Besser spät als nie melde ich mich auch endlich mal wieder mit einem Update zurück. Die letzten Wochen hatten es stressmäßig ziemlich in sich aber nun bietet sich endlich mal wieder die Gelegenheit für einen Rückblick auf die letzten Wochen.

Update Länge


Die längsten Haare kratzen mittlerweile an der 65cm Marke. Das bedeutet 1,5cm Zuwachs im Mai womit ich nach wie vor happy bin. Da ich im Juni bisher sehr faul war was NEMs und Kopfhautmassagen angeht, vermute ich für diesen Monat keinen bahnbrechenden Zuwachs, möchte hier aber wieder etwas disziplinierter werden. Aber das ist bei mir irgendwie so - mal achte ich penibelst auf Pflege(-optimierung) und dann bin ich wochenlang wieder total simpel und praktisch unterwegs. Irgendwo muss sich das ja auch die Waage halten.
Bild


Update Haarzustand und Struktur


Zum ersten Mal seit Jahresbeginn zweifle ich daran, ob das schnittfreie Jahr wirklich eine gute Entscheidung war. Meine Spitzen kommen mir verdammt trocken vor die letzten Wochen und ich weiß gerade nicht, ob ich mit dem schnittfrei Projekt nicht auf dem Holzweg bin. Zwar versuche ich durch Kuren und Spülungen sowie Ölen möglichst viel Feuchtigkeit in die Spitzen zu versiegeln aber sie sind teilweise trotzdem sehr trocken und wirken für mich ungesund. Ich denke ein Schnitt von 3,4cm würden im Moment nicht schaden aber ich werde trotzdem das schnittfreie Jahr durchziehen. Im schlimmsten Fall muss ich nächstes Jahr in kürzeren Abständen trimmen.

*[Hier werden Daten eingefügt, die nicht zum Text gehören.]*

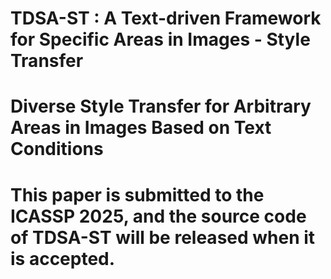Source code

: # TDSA-ST : A Text-driven Framework for Specific Areas in Images - Style Transfer
# Diverse Style Transfer for Arbitrary Areas in Images Based on Text Conditions
# This paper is submitted to the ICASSP 2025, and the source code of TDSA-ST will be released when it is accepted.
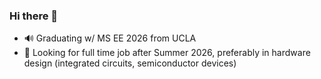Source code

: ### Hi there 👋

- 🔊 Graduating w/ MS EE 2026 from UCLA
- 👯 Looking for full time job after Summer 2026, preferably in hardware design (integrated circuits, semiconductor devices)

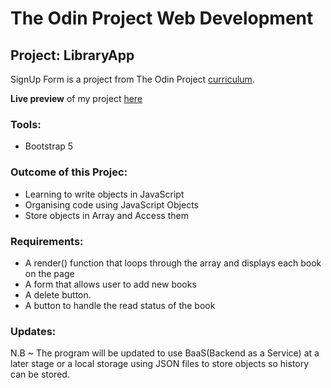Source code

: # The Odin Project Web Development 
## Project: LibraryApp

SignUp Form is a project from The Odin Project [curriculum](https://www.theodinproject.com/lessons/node-path-javascript-library).

**Live preview** of my project [here](https://nathimamba.github.io/LibraryApp/)

### Tools: ###
* Bootstrap 5

### Outcome of this Projec: ###
* Learning to write objects in JavaScript
* Organising code using JavaScript Objects
* Store objects in Array and Access them

### Requirements: ###
* A render() function that loops through the array and displays each book on the page
* A form that allows user to add new books
* A delete button.
* A button to handle the read status of the book

### Updates: ###
N.B ~ The program will be updated to use BaaS(Backend as a Service) at a later stage or a local storage using JSON files to store objects so history can be stored.
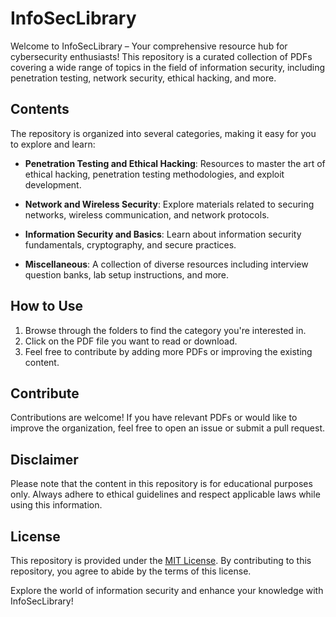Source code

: # InfoSecLibrary

Welcome to InfoSecLibrary – Your comprehensive resource hub for cybersecurity enthusiasts! This repository is a curated collection of PDFs covering a wide range of topics in the field of information security, including penetration testing, network security, ethical hacking, and more.

## Contents

The repository is organized into several categories, making it easy for you to explore and learn:

- **Penetration Testing and Ethical Hacking**: Resources to master the art of ethical hacking, penetration testing methodologies, and exploit development.

- **Network and Wireless Security**: Explore materials related to securing networks, wireless communication, and network protocols.

- **Information Security and Basics**: Learn about information security fundamentals, cryptography, and secure practices.

- **Miscellaneous**: A collection of diverse resources including interview question banks, lab setup instructions, and more.

## How to Use

1. Browse through the folders to find the category you're interested in.
2. Click on the PDF file you want to read or download.
3. Feel free to contribute by adding more PDFs or improving the existing content.

## Contribute

Contributions are welcome! If you have relevant PDFs or would like to improve the organization, feel free to open an issue or submit a pull request.

## Disclaimer

Please note that the content in this repository is for educational purposes only. Always adhere to ethical guidelines and respect applicable laws while using this information.

## License

This repository is provided under the [MIT License](LICENSE). By contributing to this repository, you agree to abide by the terms of this license.

Explore the world of information security and enhance your knowledge with InfoSecLibrary!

In Sachen Struktur ergeben sich in letzter Zeit auch neue Erkentnisse. In der Unterwolle und der Schläfengegend bilden sich teilweise leichte bis starke Wellen. An den Schläfen drehen sich einzelne Strähnen teilweise richtig ein. Es ist etwas schwierig die Struktur per Foto einzufangen aber die Wellen sehen ungefähr so aus:

Bild

Mein Deckhaar ist hingegen nach wie vor einfach nur glatt und ich finde momentan keine passende Pflege für beide Strukturen. Nach wie vor funktioniert allerdings die Seifenwäsche noch am Besten und nach meinen Experimenten aus dem letzten Jahr mit Khadi Shampoos werde ich wahrscheinlich doch final und dauerhauft auf Seifenwäsche und feste Shampoobars fürs Fitnessstudio umsteigen.

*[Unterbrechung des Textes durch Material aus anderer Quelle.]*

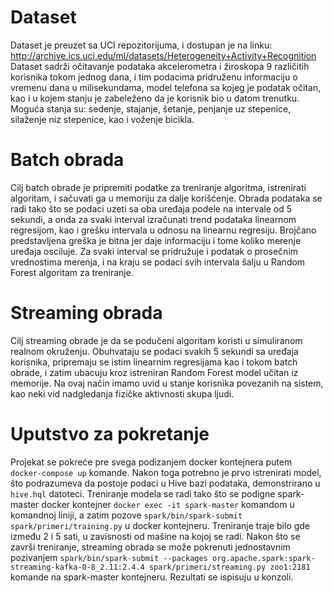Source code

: # Dataset
Dataset je preuzet sa UCI repozitorijuma, i dostupan je na linku: http://archive.ics.uci.edu/ml/datasets/Heterogeneity+Activity+Recognition
Dataset sadrži očitavanje podataka akcelerometra i žiroskopa 9 različitih korisnika tokom jednog dana, i tim podacima pridruženu informaciju o vremenu dana u milisekundama, model telefona sa kojeg je podatak očitan, kao i u kojem stanju je zabeleženo da je korisnik bio u datom trenutku. Moguća stanja su: sedenje, stajanje, šetanje, penjanje uz stepenice, silaženje niz stepenice, kao i voženje bicikla.
# Batch obrada
Cilj batch obrade je pripremiti podatke za treniranje algoritma, istrenirati algoritam, i sačuvati ga u memoriju za dalje korišćenje. Obrada podataka se radi tako što se podaci uzeti sa oba uređaja podele na intervale od 5 sekundi, a onda za svaki interval izračunati trend podataka linearnom regresijom, kao i grešku intervala u odnosu na linearnu regresiju. Brojčano predstavljena greška je bitna jer daje informaciju i tome koliko merenje uređaja osciluje. Za svaki interval se pridružuje i podatak o prosečnim vrednostima merenja, i na kraju se podaci svih intervala šalju u Random Forest algoritam za treniranje.
# Streaming obrada
Cilj streaming obrade je da se podučeni algoritam koristi u simuliranom realnom okruženju. Obuhvataju se podaci svakih 5 sekundi sa uređaja korisnika, pripremaju se istim linearnim regresijama kao i tokom batch obrade, i zatim ubacuju kroz istreniran Random Forest model učitan iz memorije. Na ovaj način imamo uvid u stanje korisnika povezanih na sistem, kao neki vid nadgledanja fizičke aktivnosti skupa ljudi.
# Uputstvo za pokretanje
Projekat se pokreće pre svega podizanjem docker kontejnera putem `docker-compose up` komande. Nakon toga potrebno je prvo istrenirati model, što podrazumeva da postoje podaci u Hive bazi podataka, demonstrirano u `hive.hql` datoteci. Treniranje modela se radi tako što se podigne spark-master docker kontejner `docker exec -it spark-master` komandom u komandnoj liniji, a zatim pozove `spark/bin/spark-submit spark/primeri/training.py` u docker kontejneru. Treniranje traje bilo gde između 2 i 5 sati, u zavisnosti od mašine na kojoj se radi. Nakon što se završi treniranje, streaming obrada se može pokrenuti jednostavnim pozivanjem `spark/bin/spark-submit --packages org.apache.spark:spark-streaming-kafka-0-8_2.11:2.4.4 spark/primeri/streaming.py zoo1:2181` komande na spark-master kontejneru. Rezultati se ispisuju u konzoli.
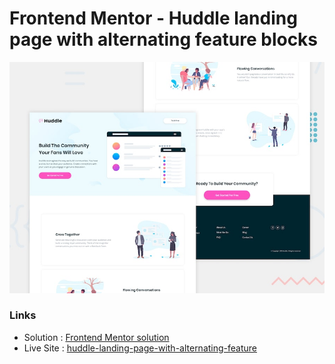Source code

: # Frontend Mentor - Huddle landing page with alternating feature blocks

![Design preview for the Huddle landing page with alternating feature blocks coding challenge](./design/desktop-preview.jpg)


### Links

- Solution : [Frontend Mentor solution](https://www.frontendmentor.io/solutions/huddle-landing-page-with-alternating-feature-UUU0rv00Q9)
- Live Site : [huddle-landing-page-with-alternating-feature](https://tremy-t.github.io/huddle-landing-page-with-alternating-feature/)


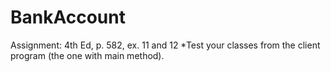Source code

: # BankAccount
Assignment: 4th Ed, p. 582, ex. 11 and 12    *Test your classes from the client program (the one with main method). 
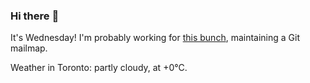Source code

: ### Hi there :wave:

It's Wednesday! I'm probably working for [this bunch](https://github.com/kohofinancial), maintaining a Git mailmap.

Weather in Toronto: partly cloudy, at +0°C.
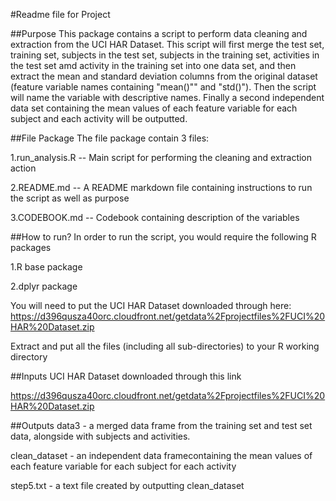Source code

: #Readme file for Project

##Purpose
This package contains a script to perform data cleaning and extraction from the UCI HAR Dataset. This script will first merge the test set, training set, subjects in the test set, subjects in the training set, activities in the test set amd activity in the training set into one data set, and then extract the mean and standard deviation columns from the original dataset (feature variable names containing "mean()"" and "std()"). Then the script will name the variable with descriptive names. Finally a second independent data set containing the mean values of each feature variable for each subject and each activity will be outputted. 

##File Package
The file package contain 3 files:

1.run_analysis.R -- Main script for performing the cleaning and extraction action

2.README.md -- A README markdown file containing instructions to run the script as well as purpose

3.CODEBOOK.md -- Codebook containing description of the variables

##How to run?
In order to run the script, you would require the following R packages

1.R base package

2.dplyr package

You will need to put the UCI HAR Dataset downloaded through here: 
https://d396qusza40orc.cloudfront.net/getdata%2Fprojectfiles%2FUCI%20HAR%20Dataset.zip

Extract and put all the files (including all sub-directories) to your R working directory

##Inputs
UCI HAR Dataset downloaded through this link

https://d396qusza40orc.cloudfront.net/getdata%2Fprojectfiles%2FUCI%20HAR%20Dataset.zip

##Outputs
data3 - a merged data frame from the training set and test set data, alongside with subjects and activities.

clean_dataset - an independent data framecontaining the mean values of each feature variable for each subject for each activity 

step5.txt - a text file created by outputting clean_dataset 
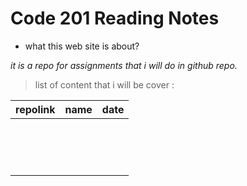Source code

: # Code 201 Reading Notes
* what this web site is about?

*it is a repo for assignments that i will do in github repo.*

> list of content that i will be cover :

| repolink |      name     |  date |
|----------|:-------------:|------:|
|          |               |       |
|          |               |       |
|          |               |       |
|          |               |       |
|          |               |       |
|          |               |       |
|          |               |       |
|          |               |       |
|          |               |       |
|          |               |       |
|          |               |       |
|          |               |       |
|          |               |       |
|          |               |       |
|          |               |       |
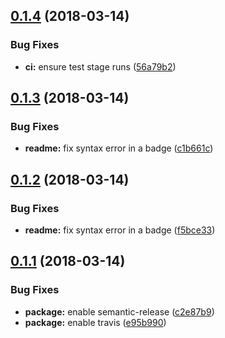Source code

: <a name="0.1.4"></a>
## [0.1.4](https://github.com/zenflow/zenflow-lint-js/compare/v0.1.3...v0.1.4) (2018-03-14)


### Bug Fixes

* **ci:** ensure test stage runs ([56a79b2](https://github.com/zenflow/zenflow-lint-js/commit/56a79b2))

<a name="0.1.3"></a>
## [0.1.3](https://github.com/zenflow/zenflow-lint-js/compare/v0.1.2...v0.1.3) (2018-03-14)


### Bug Fixes

* **readme:** fix syntax error in a badge ([c1b661c](https://github.com/zenflow/zenflow-lint-js/commit/c1b661c))

<a name="0.1.2"></a>
## [0.1.2](https://github.com/zenflow/zenflow-lint-js/compare/v0.1.1...v0.1.2) (2018-03-14)


### Bug Fixes

* **readme:** fix syntax error in a badge ([f5bce33](https://github.com/zenflow/zenflow-lint-js/commit/f5bce33))

<a name="0.1.1"></a>
## [0.1.1](https://github.com/zenflow/zenflow-lint-js/compare/v0.1.0...v0.1.1) (2018-03-14)


### Bug Fixes

* **package:** enable semantic-release ([c2e87b9](https://github.com/zenflow/zenflow-lint-js/commit/c2e87b9))
* **package:** enable travis ([e95b990](https://github.com/zenflow/zenflow-lint-js/commit/e95b990))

Auf diesem Bild meiner ungekämmten Haare sieht man finde ich auch, dass die unteren Haare teilweise gewellt sind und das Deckhaar dann pinstraight drüber liegt.

Bild


Haarfarbe


Mein letztes Haarfarbexperiment mit wenig purem Henna und Cassia hat sich inzwischen wieder verflüchtigt und mein Haar scheint den dadurch entstandenen leichten Kupferschimmer wieder verloren zu haben (siehe auch Bild oben). Mir macht inzwischen die Färberei mit PHF total Spaß weil ich dieses Gematsche (abgesehen vom schmutzigen Badezimmer danach) mag und auch das Gefühl der griffigen, vollen Haare kurz nach der Färbung. Ich werde die Färbung eventuell diese Woche wiederholen und dann hoffentlich auch genauer hier dokumentieren, inklusive vorher-nachher Bilder.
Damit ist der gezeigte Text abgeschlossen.